Work to complete:
Please return the records below exactly as they stand.

Collected data:

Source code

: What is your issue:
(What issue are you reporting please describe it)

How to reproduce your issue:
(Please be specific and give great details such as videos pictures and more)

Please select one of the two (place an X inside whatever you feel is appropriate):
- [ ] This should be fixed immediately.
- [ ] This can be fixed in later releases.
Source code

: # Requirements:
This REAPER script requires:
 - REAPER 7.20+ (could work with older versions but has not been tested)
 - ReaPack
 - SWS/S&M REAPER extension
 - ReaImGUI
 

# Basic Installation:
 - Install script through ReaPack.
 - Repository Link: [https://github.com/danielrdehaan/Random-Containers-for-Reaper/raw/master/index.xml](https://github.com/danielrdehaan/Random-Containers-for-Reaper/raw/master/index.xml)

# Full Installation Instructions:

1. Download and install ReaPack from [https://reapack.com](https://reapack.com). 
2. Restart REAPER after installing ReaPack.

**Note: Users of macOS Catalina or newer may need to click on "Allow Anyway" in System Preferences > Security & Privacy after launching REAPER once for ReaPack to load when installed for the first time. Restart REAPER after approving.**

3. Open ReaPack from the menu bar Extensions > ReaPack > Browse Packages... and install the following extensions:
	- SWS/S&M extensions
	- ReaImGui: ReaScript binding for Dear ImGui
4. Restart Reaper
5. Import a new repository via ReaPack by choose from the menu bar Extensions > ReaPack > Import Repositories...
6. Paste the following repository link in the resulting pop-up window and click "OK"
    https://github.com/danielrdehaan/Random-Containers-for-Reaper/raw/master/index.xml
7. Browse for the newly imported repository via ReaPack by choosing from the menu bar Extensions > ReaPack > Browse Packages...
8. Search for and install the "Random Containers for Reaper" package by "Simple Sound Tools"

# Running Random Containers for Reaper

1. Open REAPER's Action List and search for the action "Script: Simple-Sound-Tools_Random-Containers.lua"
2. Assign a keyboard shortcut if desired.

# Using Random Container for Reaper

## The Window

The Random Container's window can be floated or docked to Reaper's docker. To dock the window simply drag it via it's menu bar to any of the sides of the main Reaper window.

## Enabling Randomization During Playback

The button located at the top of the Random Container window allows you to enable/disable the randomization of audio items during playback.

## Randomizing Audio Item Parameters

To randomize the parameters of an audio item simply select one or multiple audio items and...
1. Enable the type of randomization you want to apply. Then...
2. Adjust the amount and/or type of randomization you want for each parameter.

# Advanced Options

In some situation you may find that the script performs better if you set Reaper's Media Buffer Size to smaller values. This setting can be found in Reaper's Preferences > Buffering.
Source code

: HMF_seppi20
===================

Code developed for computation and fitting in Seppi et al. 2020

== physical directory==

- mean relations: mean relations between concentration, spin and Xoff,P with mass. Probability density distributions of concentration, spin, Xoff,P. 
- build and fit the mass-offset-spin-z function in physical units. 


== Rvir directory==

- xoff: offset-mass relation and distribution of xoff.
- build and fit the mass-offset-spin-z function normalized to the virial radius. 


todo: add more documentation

Result of the exercise:
Source code

: What is your issue:
(What issue are you reporting please describe it)

How to reproduce your issue:
(Please be specific and give great details such as videos pictures and more)

Please select one of the two (place an X inside whatever you feel is appropriate):
- [ ] This should be fixed immediately.
- [ ] This can be fixed in later releases.
Source code

: # Requirements:
This REAPER script requires:
 - REAPER 7.20+ (could work with older versions but has not been tested)
 - ReaPack
 - SWS/S&M REAPER extension
 - ReaImGUI
 

# Basic Installation:
 - Install script through ReaPack.
 - Repository Link: [https://github.com/danielrdehaan/Random-Containers-for-Reaper/raw/master/index.xml](https://github.com/danielrdehaan/Random-Containers-for-Reaper/raw/master/index.xml)

# Full Installation Instructions:

1. Download and install ReaPack from [https://reapack.com](https://reapack.com). 
2. Restart REAPER after installing ReaPack.

**Note: Users of macOS Catalina or newer may need to click on "Allow Anyway" in System Preferences > Security & Privacy after launching REAPER once for ReaPack to load when installed for the first time. Restart REAPER after approving.**

3. Open ReaPack from the menu bar Extensions > ReaPack > Browse Packages... and install the following extensions:
	- SWS/S&M extensions
	- ReaImGui: ReaScript binding for Dear ImGui
4. Restart Reaper
5. Import a new repository via ReaPack by choose from the menu bar Extensions > ReaPack > Import Repositories...
6. Paste the following repository link in the resulting pop-up window and click "OK"
    https://github.com/danielrdehaan/Random-Containers-for-Reaper/raw/master/index.xml
7. Browse for the newly imported repository via ReaPack by choosing from the menu bar Extensions > ReaPack > Browse Packages...
8. Search for and install the "Random Containers for Reaper" package by "Simple Sound Tools"

# Running Random Containers for Reaper

1. Open REAPER's Action List and search for the action "Script: Simple-Sound-Tools_Random-Containers.lua"
2. Assign a keyboard shortcut if desired.

# Using Random Container for Reaper

## The Window

The Random Container's window can be floated or docked to Reaper's docker. To dock the window simply drag it via it's menu bar to any of the sides of the main Reaper window.

## Enabling Randomization During Playback

The button located at the top of the Random Container window allows you to enable/disable the randomization of audio items during playback.

## Randomizing Audio Item Parameters

To randomize the parameters of an audio item simply select one or multiple audio items and...
1. Enable the type of randomization you want to apply. Then...
2. Adjust the amount and/or type of randomization you want for each parameter.

# Advanced Options

In some situation you may find that the script performs better if you set Reaper's Media Buffer Size to smaller values. This setting can be found in Reaper's Preferences > Buffering.
Source code

: HMF_seppi20
===================

Code developed for computation and fitting in Seppi et al. 2020

== physical directory==

- mean relations: mean relations between concentration, spin and Xoff,P with mass. Probability density distributions of concentration, spin, Xoff,P. 
- build and fit the mass-offset-spin-z function in physical units. 


== Rvir directory==

- xoff: offset-mass relation and distribution of xoff.
- build and fit the mass-offset-spin-z function normalized to the virial radius. 


todo: add more documentation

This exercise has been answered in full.